Bitcoin has been known to thrive in times of uncertainty. In Venezuela, a country in which tensions have led to violent riots with no end in sight, Bitcoin has already played a role in helping the people, as according to a Redditor Bitcoin has given…
Bitcoin has been known to thrive in times of uncertainty. In Venezuela, a country in which tensions have led to violent riots with no end in sight, Bitcoin has already played a role in helping the people, as according to a Redditor Bitcoin has given his family a way to survive in the country
In late 2014, hyperinflation struck the Venezuelan economy and authorities took a hard stance against cryptocurrencies. Bitcoiners have managed to stay afloat in the country, as they were able to use Bitcoin to buy food and groceries from other countries.
The Redditor’s family owned a successful business but, thanks to hyperinflation and government policies that prevent most from accessing foreign currency, everything fell apart and soon money was so tight food was barely affordable, even for the Redditor’s upper class neighbors. Thanks to Bitcoin, his family is able to purchase food with a stable currency –when compared to the Venezuelan Bolivar, at least.
Here’s a graph of Venezuela’s hyperinflation, from TradingEconomics.com
Amid the crisis, the country seems to be cracking down on Bitcoiners who want to make ends meet. As part of Venezuela’s attacks on the people’s money, the country’s state-owned internet service provider, CANTV, has in the past blocked several Bitcoin-related websites and mining pools.
On February 3, Venezuelan Bitcoin exchange SurBitcoin had to shut down operations after Banesco bank closed its account, and forced traders to use P2P marketplaces such as LocalBitcoins to buy the currency that would allow them to buy food.
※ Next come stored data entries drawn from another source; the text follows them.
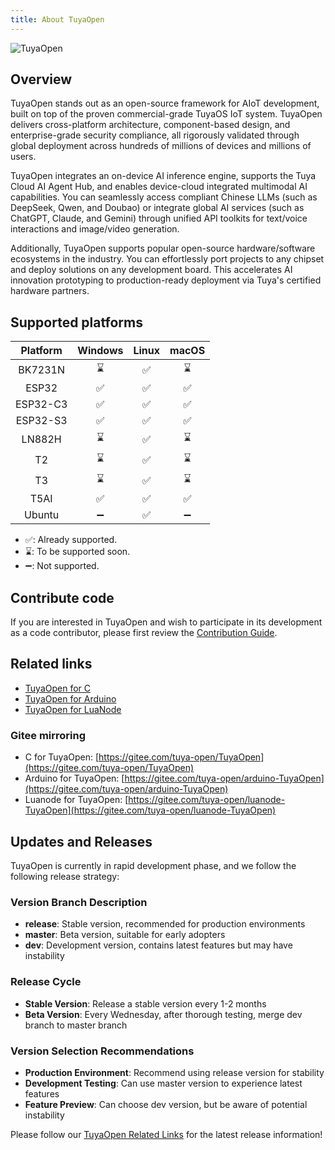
 ```yaml
---
title: About TuyaOpen
---
```


![TuyaOpen](https://images.tuyacn.com/fe-static/docs/img/c128362b-eb25-4512-b5f2-ad14aae2395c.jpg)

## Overview

TuyaOpen stands out as an open-source framework for AIoT development, built on top of the proven commercial-grade TuyaOS IoT system. TuyaOpen delivers cross-platform architecture, component-based design, and enterprise-grade security compliance, all rigorously validated through global deployment across hundreds of millions of devices and millions of users.

TuyaOpen integrates an on-device AI inference engine, supports the Tuya Cloud AI Agent Hub, and enables device-cloud integrated multimodal AI capabilities. You can seamlessly access compliant Chinese LLMs (such as DeepSeek, Qwen, and Doubao) or integrate global AI services (such as ChatGPT, Claude, and Gemini) through unified API toolkits for text/voice interactions and image/video generation.

Additionally, TuyaOpen supports popular open-source hardware/software ecosystems in the industry. You can effortlessly port projects to any chipset and deploy solutions on any development board. This accelerates AI innovation prototyping to production-ready deployment via Tuya's certified hardware partners.

## Supported platforms

| Platform | Windows | Linux | macOS |
| :------: | :-----: | :---: | :---: |
| BK7231N | ⌛️ | ✅ | ⌛️ |
| ESP32 | ✅ | ✅ | ✅️ |
| ESP32-C3 | ✅ | ✅ | ✅️ |
| ESP32-S3 | ✅ | ✅ | ✅️ |
| LN882H | ⌛️ | ✅ | ⌛️ |
| T2 | ⌛️ | ✅ | ⌛️ |
| T3 | ⌛️ | ✅ | ⌛️ |
| T5AI | ✅ | ✅ | ✅ |
| Ubuntu | ➖ | ✅ | ➖ |

- ✅: Already supported.
- ⌛️: To be supported soon.
- ➖: Not supported.

## Contribute code

If you are interested in TuyaOpen and wish to participate in its development as a code contributor, please first review the [Contribution Guide](./contribute/contribute-guide.md).

## Related links

- [TuyaOpen for C](https://github.com/tuya/TuyaOpen)
- [TuyaOpen for Arduino](https://github.com/tuya/arduino-TuyaOpen)
- [TuyaOpen for LuaNode](https://github.com/tuya/luanode-TuyaOpen)

### Gitee mirroring

- C for TuyaOpen: [https://gitee.com/tuya-open/TuyaOpen](https://gitee.com/tuya-open/TuyaOpen)
- Arduino for TuyaOpen: [https://gitee.com/tuya-open/arduino-TuyaOpen](https://gitee.com/tuya-open/arduino-TuyaOpen)
- Luanode for TuyaOpen: [https://gitee.com/tuya-open/luanode-TuyaOpen](https://gitee.com/tuya-open/luanode-TuyaOpen)


## Updates and Releases

TuyaOpen is currently in rapid development phase, and we follow the following release strategy:

### Version Branch Description

- **release**: Stable version, recommended for production environments
- **master**: Beta version, suitable for early adopters
- **dev**: Development version, contains latest features but may have instability

### Release Cycle

- **Stable Version**: Release a stable version every 1-2 months
- **Beta Version**: Every Wednesday, after thorough testing, merge dev branch to master branch

### Version Selection Recommendations

- **Production Environment**: Recommend using release version for stability
- **Development Testing**: Can use master version to experience latest features
- **Feature Preview**: Can choose dev version, but be aware of potential instability

Please follow our [TuyaOpen Related Links](#related-links-of-tuyaopen) for the latest release information!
The exchange, later on, managed to resume operations. Around the same time, a mining center in Valencia in Carabobo state was also taken down by authorities.
How can it ever be justified that hard working men and women have to put with the government’s mistakes, and be forced to rebel on the streets just so they are able to survive, all because the economy has been ravaged and it is now impossible for them to feed their families in an honest way? According to Aljazeera, over 50 people have been killed during the protests.
Bolivian authorities have also arrested Bitcoiners in the country, and reiterated that virtual currencies seen as are illegal pyramid schemes in the country.
What some Bitcoiners have to face in these countries reminds me of the amazing speech from The Great Dictator, from 1940. Here’s a small section:
“For those who can hear me I say: do not despair. The misery that is now upon us is but the passing of greed, the bitterness of men who fear the way of human progress.”
Right now, Bitcoin is still illegal in a few countries throughout the world, including Bolivia, Vietnam, Kyrgyzstan, and Bangladesh. The crisis people all over the world endure because of banks and governments playing with the value of their money is part of why Bitcoin is as great as it is.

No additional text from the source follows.